Task: Each line in the records that mentions the word "connect" needs to be listed.
━━ Task data ━━
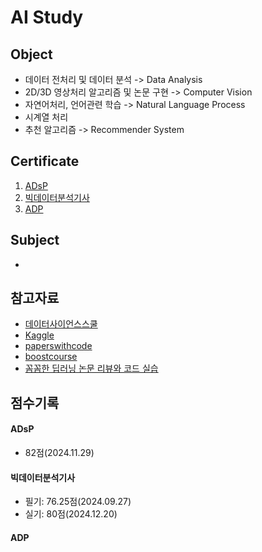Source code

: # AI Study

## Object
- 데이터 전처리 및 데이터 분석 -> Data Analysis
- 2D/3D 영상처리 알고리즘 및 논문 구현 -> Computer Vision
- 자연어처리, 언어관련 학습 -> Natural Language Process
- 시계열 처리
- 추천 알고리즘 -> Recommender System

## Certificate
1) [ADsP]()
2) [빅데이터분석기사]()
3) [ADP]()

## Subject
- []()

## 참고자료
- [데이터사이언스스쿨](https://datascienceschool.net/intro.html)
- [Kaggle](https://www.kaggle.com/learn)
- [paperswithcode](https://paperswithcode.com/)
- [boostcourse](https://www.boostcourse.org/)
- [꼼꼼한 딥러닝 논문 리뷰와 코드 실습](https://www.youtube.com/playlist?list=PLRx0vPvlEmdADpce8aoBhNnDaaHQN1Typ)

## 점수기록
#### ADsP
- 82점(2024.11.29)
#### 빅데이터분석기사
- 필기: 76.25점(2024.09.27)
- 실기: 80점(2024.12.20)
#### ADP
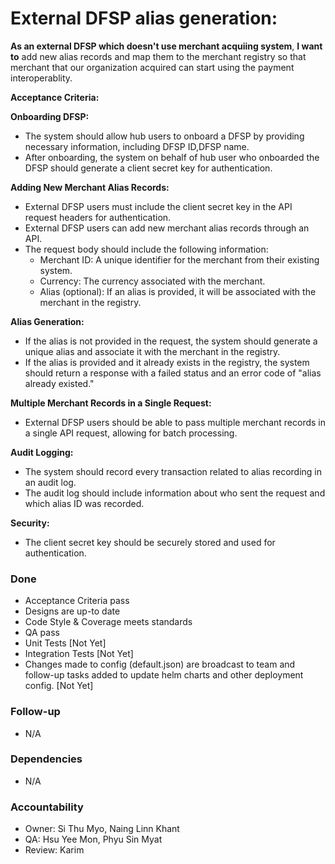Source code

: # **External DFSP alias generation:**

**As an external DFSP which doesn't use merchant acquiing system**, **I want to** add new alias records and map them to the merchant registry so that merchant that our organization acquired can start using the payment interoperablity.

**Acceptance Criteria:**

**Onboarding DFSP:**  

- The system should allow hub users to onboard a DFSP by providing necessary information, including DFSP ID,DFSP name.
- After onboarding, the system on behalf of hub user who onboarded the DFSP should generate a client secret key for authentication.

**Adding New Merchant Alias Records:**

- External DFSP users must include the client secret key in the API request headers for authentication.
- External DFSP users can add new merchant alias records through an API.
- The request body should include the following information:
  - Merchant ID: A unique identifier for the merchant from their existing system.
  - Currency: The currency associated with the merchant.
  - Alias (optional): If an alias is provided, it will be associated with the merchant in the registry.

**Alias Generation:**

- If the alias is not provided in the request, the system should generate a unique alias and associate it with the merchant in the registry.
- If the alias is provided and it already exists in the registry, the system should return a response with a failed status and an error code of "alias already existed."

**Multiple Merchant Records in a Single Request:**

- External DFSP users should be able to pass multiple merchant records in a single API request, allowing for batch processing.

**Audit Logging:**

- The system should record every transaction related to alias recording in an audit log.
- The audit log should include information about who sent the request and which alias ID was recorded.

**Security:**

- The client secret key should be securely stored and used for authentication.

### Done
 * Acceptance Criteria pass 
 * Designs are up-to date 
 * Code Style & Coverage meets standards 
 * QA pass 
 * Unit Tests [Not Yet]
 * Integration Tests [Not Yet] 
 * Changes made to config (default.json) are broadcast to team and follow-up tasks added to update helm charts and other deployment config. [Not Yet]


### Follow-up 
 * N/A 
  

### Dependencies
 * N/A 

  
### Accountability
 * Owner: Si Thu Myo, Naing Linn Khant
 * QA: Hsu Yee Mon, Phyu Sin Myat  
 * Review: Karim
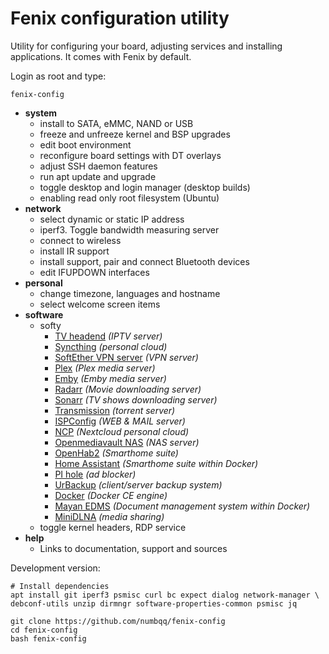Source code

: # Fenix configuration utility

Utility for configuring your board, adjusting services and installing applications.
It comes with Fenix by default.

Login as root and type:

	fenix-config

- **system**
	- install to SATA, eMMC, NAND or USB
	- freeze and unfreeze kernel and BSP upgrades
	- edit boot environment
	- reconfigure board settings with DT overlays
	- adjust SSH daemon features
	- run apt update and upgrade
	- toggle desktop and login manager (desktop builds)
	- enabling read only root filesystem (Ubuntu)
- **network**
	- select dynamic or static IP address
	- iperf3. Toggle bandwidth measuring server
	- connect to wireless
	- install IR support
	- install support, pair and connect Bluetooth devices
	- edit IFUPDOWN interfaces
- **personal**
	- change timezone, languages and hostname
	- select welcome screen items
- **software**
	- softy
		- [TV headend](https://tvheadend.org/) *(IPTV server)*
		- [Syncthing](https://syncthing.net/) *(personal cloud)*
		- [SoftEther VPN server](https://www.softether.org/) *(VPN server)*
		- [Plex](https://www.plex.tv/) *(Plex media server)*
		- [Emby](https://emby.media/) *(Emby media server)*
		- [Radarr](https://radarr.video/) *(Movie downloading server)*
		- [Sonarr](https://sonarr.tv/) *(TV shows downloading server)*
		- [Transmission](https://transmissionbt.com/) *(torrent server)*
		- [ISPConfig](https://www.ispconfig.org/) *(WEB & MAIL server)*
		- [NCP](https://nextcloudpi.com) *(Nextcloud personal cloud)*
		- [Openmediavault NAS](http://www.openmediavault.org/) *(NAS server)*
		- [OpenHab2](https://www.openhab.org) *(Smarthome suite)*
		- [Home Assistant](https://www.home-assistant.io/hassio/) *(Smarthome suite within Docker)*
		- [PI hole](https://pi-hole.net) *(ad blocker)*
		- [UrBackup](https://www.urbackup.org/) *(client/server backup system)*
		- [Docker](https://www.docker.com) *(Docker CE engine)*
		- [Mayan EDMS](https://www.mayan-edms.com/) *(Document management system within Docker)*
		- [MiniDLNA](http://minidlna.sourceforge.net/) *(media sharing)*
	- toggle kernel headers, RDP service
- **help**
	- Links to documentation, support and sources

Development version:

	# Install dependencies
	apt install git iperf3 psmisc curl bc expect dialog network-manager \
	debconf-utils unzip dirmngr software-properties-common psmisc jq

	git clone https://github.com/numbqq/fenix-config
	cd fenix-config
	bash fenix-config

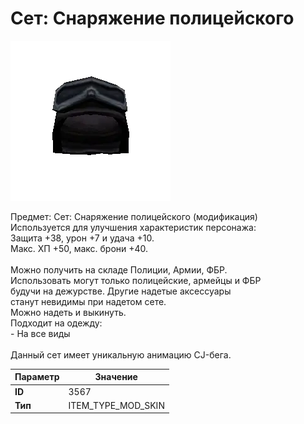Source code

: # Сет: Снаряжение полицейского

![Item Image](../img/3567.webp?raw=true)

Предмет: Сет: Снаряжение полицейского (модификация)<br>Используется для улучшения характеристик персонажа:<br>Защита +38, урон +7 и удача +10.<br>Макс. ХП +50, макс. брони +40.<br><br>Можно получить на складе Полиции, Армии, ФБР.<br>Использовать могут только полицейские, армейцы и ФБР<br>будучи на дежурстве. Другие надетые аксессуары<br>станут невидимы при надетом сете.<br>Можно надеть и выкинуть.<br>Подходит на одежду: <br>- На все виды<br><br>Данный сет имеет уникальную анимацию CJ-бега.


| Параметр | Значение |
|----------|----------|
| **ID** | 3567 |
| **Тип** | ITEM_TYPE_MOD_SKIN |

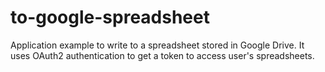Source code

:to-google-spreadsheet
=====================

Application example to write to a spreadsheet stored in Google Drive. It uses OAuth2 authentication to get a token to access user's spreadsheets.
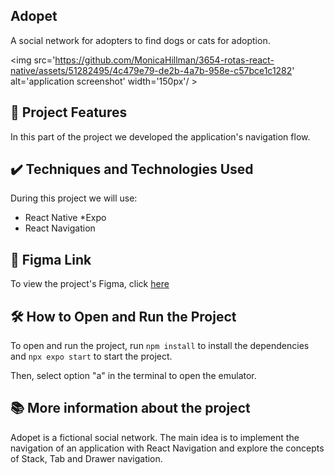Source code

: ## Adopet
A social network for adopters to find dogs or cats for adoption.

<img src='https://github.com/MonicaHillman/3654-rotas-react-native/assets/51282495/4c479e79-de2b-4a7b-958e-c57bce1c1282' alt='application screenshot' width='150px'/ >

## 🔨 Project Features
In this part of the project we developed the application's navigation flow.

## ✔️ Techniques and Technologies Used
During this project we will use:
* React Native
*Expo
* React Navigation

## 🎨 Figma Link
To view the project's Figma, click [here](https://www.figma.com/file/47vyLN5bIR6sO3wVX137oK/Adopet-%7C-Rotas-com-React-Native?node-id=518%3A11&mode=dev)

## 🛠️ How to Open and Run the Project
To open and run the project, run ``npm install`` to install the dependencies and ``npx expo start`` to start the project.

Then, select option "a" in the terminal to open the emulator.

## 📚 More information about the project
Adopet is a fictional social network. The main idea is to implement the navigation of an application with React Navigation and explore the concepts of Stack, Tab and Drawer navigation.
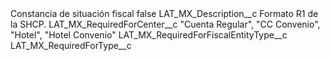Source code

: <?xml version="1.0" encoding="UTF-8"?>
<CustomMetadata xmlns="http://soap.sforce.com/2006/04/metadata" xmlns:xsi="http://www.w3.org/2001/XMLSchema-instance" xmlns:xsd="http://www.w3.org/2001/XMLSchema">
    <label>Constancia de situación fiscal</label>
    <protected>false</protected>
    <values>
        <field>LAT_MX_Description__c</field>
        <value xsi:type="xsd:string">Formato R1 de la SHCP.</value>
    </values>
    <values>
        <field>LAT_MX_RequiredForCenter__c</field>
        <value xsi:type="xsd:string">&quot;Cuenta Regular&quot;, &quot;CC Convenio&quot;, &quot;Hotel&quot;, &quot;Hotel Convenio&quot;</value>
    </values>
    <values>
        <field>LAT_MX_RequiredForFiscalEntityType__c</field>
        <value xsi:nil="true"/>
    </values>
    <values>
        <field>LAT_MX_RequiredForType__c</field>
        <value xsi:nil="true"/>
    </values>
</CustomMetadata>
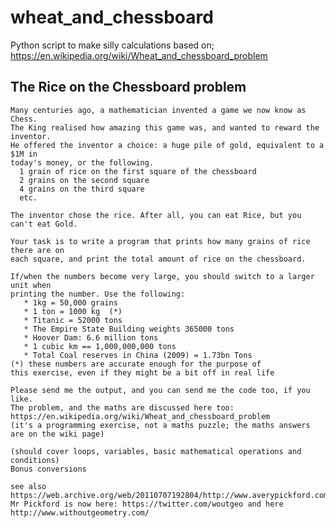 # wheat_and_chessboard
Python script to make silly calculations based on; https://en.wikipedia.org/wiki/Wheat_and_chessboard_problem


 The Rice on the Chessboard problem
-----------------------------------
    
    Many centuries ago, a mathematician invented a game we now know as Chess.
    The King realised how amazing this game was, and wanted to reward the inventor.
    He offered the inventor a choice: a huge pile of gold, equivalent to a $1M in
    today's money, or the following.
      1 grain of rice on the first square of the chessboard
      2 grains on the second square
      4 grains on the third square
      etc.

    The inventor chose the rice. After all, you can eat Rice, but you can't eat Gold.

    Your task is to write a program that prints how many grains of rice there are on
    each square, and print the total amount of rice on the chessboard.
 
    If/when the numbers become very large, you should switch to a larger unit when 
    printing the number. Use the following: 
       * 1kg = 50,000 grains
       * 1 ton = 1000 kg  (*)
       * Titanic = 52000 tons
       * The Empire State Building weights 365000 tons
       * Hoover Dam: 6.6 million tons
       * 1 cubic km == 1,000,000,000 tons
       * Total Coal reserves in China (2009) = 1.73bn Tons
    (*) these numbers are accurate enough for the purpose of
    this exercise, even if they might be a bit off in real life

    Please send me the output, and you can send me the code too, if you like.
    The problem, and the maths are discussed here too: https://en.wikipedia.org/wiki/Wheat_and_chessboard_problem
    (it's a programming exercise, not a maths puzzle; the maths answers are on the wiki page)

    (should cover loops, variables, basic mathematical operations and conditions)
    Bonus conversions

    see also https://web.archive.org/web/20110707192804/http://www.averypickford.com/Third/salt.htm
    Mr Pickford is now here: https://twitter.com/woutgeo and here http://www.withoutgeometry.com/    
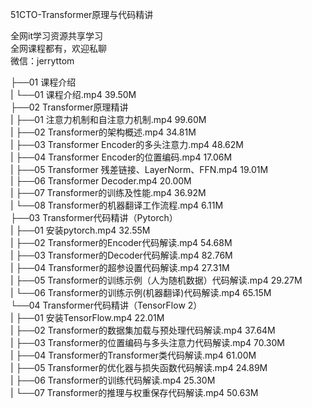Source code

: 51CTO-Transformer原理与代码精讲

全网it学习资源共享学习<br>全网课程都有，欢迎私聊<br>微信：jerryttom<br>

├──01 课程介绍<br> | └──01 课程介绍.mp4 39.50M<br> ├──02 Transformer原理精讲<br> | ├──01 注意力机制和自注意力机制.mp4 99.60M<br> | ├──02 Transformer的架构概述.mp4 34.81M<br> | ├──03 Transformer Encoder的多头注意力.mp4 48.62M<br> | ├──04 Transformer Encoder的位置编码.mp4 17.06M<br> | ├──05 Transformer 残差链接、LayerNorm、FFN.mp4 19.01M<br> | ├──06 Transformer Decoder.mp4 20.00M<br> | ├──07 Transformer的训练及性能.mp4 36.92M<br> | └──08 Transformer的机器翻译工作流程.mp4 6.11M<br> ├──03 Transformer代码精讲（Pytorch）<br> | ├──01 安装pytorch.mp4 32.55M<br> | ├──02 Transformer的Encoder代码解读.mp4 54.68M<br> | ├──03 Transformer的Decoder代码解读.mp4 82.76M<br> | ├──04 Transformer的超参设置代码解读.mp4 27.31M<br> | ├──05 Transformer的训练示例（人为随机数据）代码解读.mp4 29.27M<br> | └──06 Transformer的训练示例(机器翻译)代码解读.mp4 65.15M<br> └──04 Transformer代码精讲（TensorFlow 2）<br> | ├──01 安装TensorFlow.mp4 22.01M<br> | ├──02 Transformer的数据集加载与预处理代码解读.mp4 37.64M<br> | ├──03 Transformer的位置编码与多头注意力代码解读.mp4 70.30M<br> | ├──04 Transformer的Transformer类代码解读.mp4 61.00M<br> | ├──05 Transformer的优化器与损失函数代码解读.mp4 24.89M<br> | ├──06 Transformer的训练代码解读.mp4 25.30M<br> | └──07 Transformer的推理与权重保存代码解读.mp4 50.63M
━━━
Exercise answer:
	- connect to wireless
	- install support, pair and connect Bluetooth devices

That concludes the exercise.